◆ Data for processing
━━━━━━━━
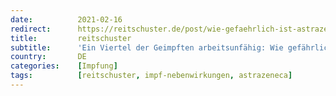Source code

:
 ```yaml
---
date:          2021-02-16
redirect:      https://reitschuster.de/post/wie-gefaehrlich-ist-astrazeneca/
title:         reitschuster
subtitle:      'Ein Viertel der Geimpften arbeitsunfähig: Wie gefährlich ist AstraZeneca?'
country:       DE
categories:    [Impfung]
tags:          [reitschuster, impf-nebenwirkungen, astrazeneca]
---
```

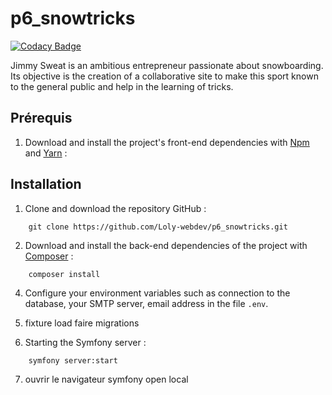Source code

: # p6_snowtricks

[![Codacy Badge](https://api.codacy.com/project/badge/Grade/0c5ad7dd97c94bf08800164dc71a82b1)](https://app.codacy.com/gh/Loly-webdev/p6_snowtricks?utm_source=github.com&utm_medium=referral&utm_content=Loly-webdev/p6_snowtricks&utm_campaign=Badge_Grade_Settings)

Jimmy Sweat is an ambitious entrepreneur passionate about snowboarding. Its objective is the creation of a collaborative
site to make this sport known to the general public and help in the learning of tricks.
## Prérequis

1. Download and install the project's front-end dependencies with [Npm](https://www.npmjs.com/get-npm)
   and [Yarn](https://yarnpkg.com/) :

## Installation

1. Clone and download the repository GitHub :

```shell
    git clone https://github.com/Loly-webdev/p6_snowtricks.git
```

2. Download and install the back-end dependencies of the project with [Composer](https://getcomposer.org/download/) :
```shell
    composer install
```
  
4. Configure your environment variables such as connection to the database, your SMTP server, email address in the
   file `.env`.
   
5. fixture load
 faire migrations

6. Starting the Symfony server :
```shell
    symfony server:start
```
7. ouvrir le navigateur symfony open local
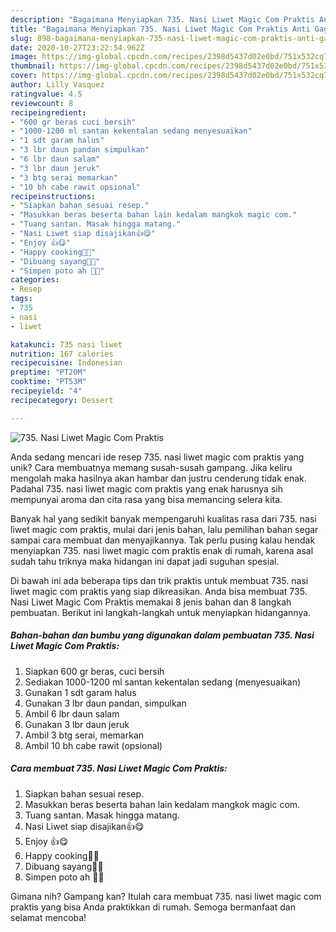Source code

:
 ```yaml
---
description: "Bagaimana Menyiapkan 735. Nasi Liwet Magic Com Praktis Anti Gagal"
title: "Bagaimana Menyiapkan 735. Nasi Liwet Magic Com Praktis Anti Gagal"
slug: 898-bagaimana-menyiapkan-735-nasi-liwet-magic-com-praktis-anti-gagal
date: 2020-10-27T23:22:54.962Z
image: https://img-global.cpcdn.com/recipes/2398d5437d02e0bd/751x532cq70/735-nasi-liwet-magic-com-praktis-foto-resep-utama.jpg
thumbnail: https://img-global.cpcdn.com/recipes/2398d5437d02e0bd/751x532cq70/735-nasi-liwet-magic-com-praktis-foto-resep-utama.jpg
cover: https://img-global.cpcdn.com/recipes/2398d5437d02e0bd/751x532cq70/735-nasi-liwet-magic-com-praktis-foto-resep-utama.jpg
author: Lilly Vasquez
ratingvalue: 4.5
reviewcount: 8
recipeingredient:
- "600 gr beras cuci bersih"
- "1000-1200 ml santan kekentalan sedang menyesuaikan"
- "1 sdt garam halus"
- "3 lbr daun pandan simpulkan"
- "6 lbr daun salam"
- "3 lbr daun jeruk"
- "3 btg serai memarkan"
- "10 bh cabe rawit opsional"
recipeinstructions:
- "Siapkan bahan sesuai resep."
- "Masukkan beras beserta bahan lain kedalam mangkok magic com."
- "Tuang santan. Masak hingga matang."
- "Nasi Liwet siap disajikan👍😋"
- "Enjoy 👍😋"
- "Happy cooking💪🥰"
- "Dibuang sayang🤭😄"
- "Simpen poto ah 💪🥰"
categories:
- Resep
tags:
- 735
- nasi
- liwet

katakunci: 735 nasi liwet 
nutrition: 167 calories
recipecuisine: Indonesian
preptime: "PT20M"
cooktime: "PT53M"
recipeyield: "4"
recipecategory: Dessert

---
```



![735. Nasi Liwet Magic Com Praktis](https://img-global.cpcdn.com/recipes/2398d5437d02e0bd/751x532cq70/735-nasi-liwet-magic-com-praktis-foto-resep-utama.jpg)

Anda sedang mencari ide resep 735. nasi liwet magic com praktis yang unik? Cara membuatnya memang susah-susah gampang. Jika keliru mengolah maka hasilnya akan hambar dan justru cenderung tidak enak. Padahal 735. nasi liwet magic com praktis yang enak harusnya sih mempunyai aroma dan cita rasa yang bisa memancing selera kita.



Banyak hal yang sedikit banyak mempengaruhi kualitas rasa dari 735. nasi liwet magic com praktis, mulai dari jenis bahan, lalu pemilihan bahan segar sampai cara membuat dan menyajikannya. Tak perlu pusing kalau hendak menyiapkan 735. nasi liwet magic com praktis enak di rumah, karena asal sudah tahu triknya maka hidangan ini dapat jadi suguhan spesial.


Di bawah ini ada beberapa tips dan trik praktis untuk membuat 735. nasi liwet magic com praktis yang siap dikreasikan. Anda bisa membuat 735. Nasi Liwet Magic Com Praktis memakai 8 jenis bahan dan 8 langkah pembuatan. Berikut ini langkah-langkah untuk menyiapkan hidangannya.

<!--inarticleads1-->

##### Bahan-bahan dan bumbu yang digunakan dalam pembuatan 735. Nasi Liwet Magic Com Praktis:

1. Siapkan 600 gr beras, cuci bersih
1. Sediakan 1000-1200 ml santan kekentalan sedang (menyesuaikan)
1. Gunakan 1 sdt garam halus
1. Gunakan 3 lbr daun pandan, simpulkan
1. Ambil 6 lbr daun salam
1. Gunakan 3 lbr daun jeruk
1. Ambil 3 btg serai, memarkan
1. Ambil 10 bh cabe rawit (opsional)




<!--inarticleads2-->

##### Cara membuat 735. Nasi Liwet Magic Com Praktis:

1. Siapkan bahan sesuai resep.
1. Masukkan beras beserta bahan lain kedalam mangkok magic com.
1. Tuang santan. Masak hingga matang.
1. Nasi Liwet siap disajikan👍😋
1. Enjoy 👍😋
1. Happy cooking💪🥰
1. Dibuang sayang🤭😄
1. Simpen poto ah 💪🥰




Gimana nih? Gampang kan? Itulah cara membuat 735. nasi liwet magic com praktis yang bisa Anda praktikkan di rumah. Semoga bermanfaat dan selamat mencoba!

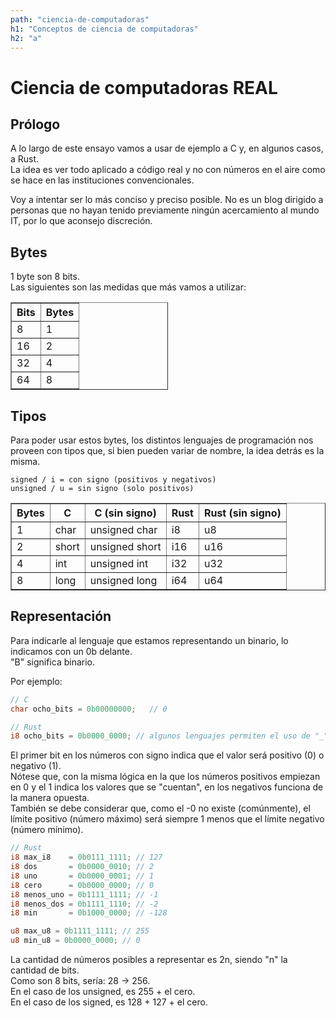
 ```yaml
---
path: "ciencia-de-computadoras"
h1: "Conceptos de ciencia de computadoras"
h2: "a"
---
```


# Ciencia de computadoras REAL

## Prólogo

A lo largo de este ensayo vamos a usar de ejemplo a C y, en algunos casos, a Rust.
<br>
La idea es ver todo aplicado a código real y no con números en el aire como se hace en las instituciones convencionales.<br>

Voy a intentar ser lo más conciso y preciso posible. No es un blog dirigido a personas que no hayan tenido previamente ningún acercamiento al mundo IT, por lo que aconsejo discreción.

## Bytes

1 byte son 8 bits.<br>
Las siguientes son las medidas que más vamos a utilizar:

<table border="1" style="max-width: 50%;">
  <thead>
    <tr>
      <th>Bits</th>
      <th>Bytes</th>
    </tr>
  </thead>
  <tbody>
    <tr><td>8</td><td>1</td></tr>
    <tr><td>16</td><td>2</td></tr>
    <tr><td>32</td><td>4</td></tr>
    <tr><td>64</td><td>8</td></tr>
  </tbody>
</table>

## Tipos

Para poder usar estos bytes, los distintos lenguajes de programación nos proveen con tipos que, si bien pueden variar de nombre, la idea detrás es la misma.

`signed / i = con signo (positivos y negativos)`<br>
`unsigned / u = sin signo (solo positivos)`

<table border="1">
  <thead>
    <tr>
      <th>Bytes</th>
      <th>C</th>
      <th>C (sin signo)</th>
      <th>Rust</th>
      <th>Rust (sin signo)</th>
    </tr>
  </thead>
  <tbody>
    <tr>
        <td>1</td>
        <td>char</td>
        <td>unsigned char</td>
        <td>i8</td>
        <td>u8</td>
    </tr>
    <tr>
        <td>2</td>
        <td>short</td>
        <td>unsigned short</td>
        <td>i16</td>
        <td>u16</td>
    </tr>
    <tr>
        <td>4</td>
        <td>int</td>
        <td>unsigned int</td>
        <td>i32</td>
        <td>u32</td>
    </tr>
    <tr>
        <td>8</td>
        <td>long</td>
        <td>unsigned long</td>
        <td>i64</td>
        <td>u64</td>
    </tr>
  </tbody>
</table>

## Representación

Para indicarle al lenguaje que estamos representando un binario, lo indicamos con un 0b delante.<br>
"B" significa binario.

Por ejemplo:

```c
// C
char ocho_bits = 0b00000000;   // 0
```

```rs
// Rust
i8 ocho_bits = 0b0000_0000; // algunos lenguajes permiten el uso de "_" para mejor legibilidad
```

El primer bit en los números con signo indica que el valor será positivo (0) o negativo (1).
<br>
Nótese que, con la misma lógica en la que los números positivos empiezan en 0 y el 1 indica los valores que se "cuentan", en los negativos funciona de la manera opuesta.
<br>
También se debe considerar que, como el -0 no existe (comúnmente), el límite positivo (número máximo) será siempre 1 menos que el límite negativo (número mínimo).

```rs
// Rust
i8 max_i8    = 0b0111_1111; // 127
i8 dos       = 0b0000_0010; // 2
i8 uno       = 0b0000_0001; // 1
i8 cero      = 0b0000_0000; // 0
i8 menos_uno = 0b1111_1111; // -1
i8 menos_dos = 0b1111_1110; // -2
i8 min       = 0b1000_0000; // -128

u8 max_u8 = 0b1111_1111; // 255
u8 min_u8 = 0b0000_0000; // 0
```

La cantidad de números posibles a representar es 2n, siendo "n" la cantidad de bits.
<br>
Como son 8 bits, sería: 28 -> 256.
<br>
En el caso de los unsigned, es 255 + el cero.
<br>
En el caso de los signed, es 128 + 127 + el cero.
━━━━━━━━
◆ Exercise goal
Collect the complete line wherever the string "vamos" appears in the records.

◆ Task answer
A lo largo de este ensayo vamos a usar de ejemplo a C y, en algunos casos, a Rust.
Las siguientes son las medidas que más vamos a utilizar:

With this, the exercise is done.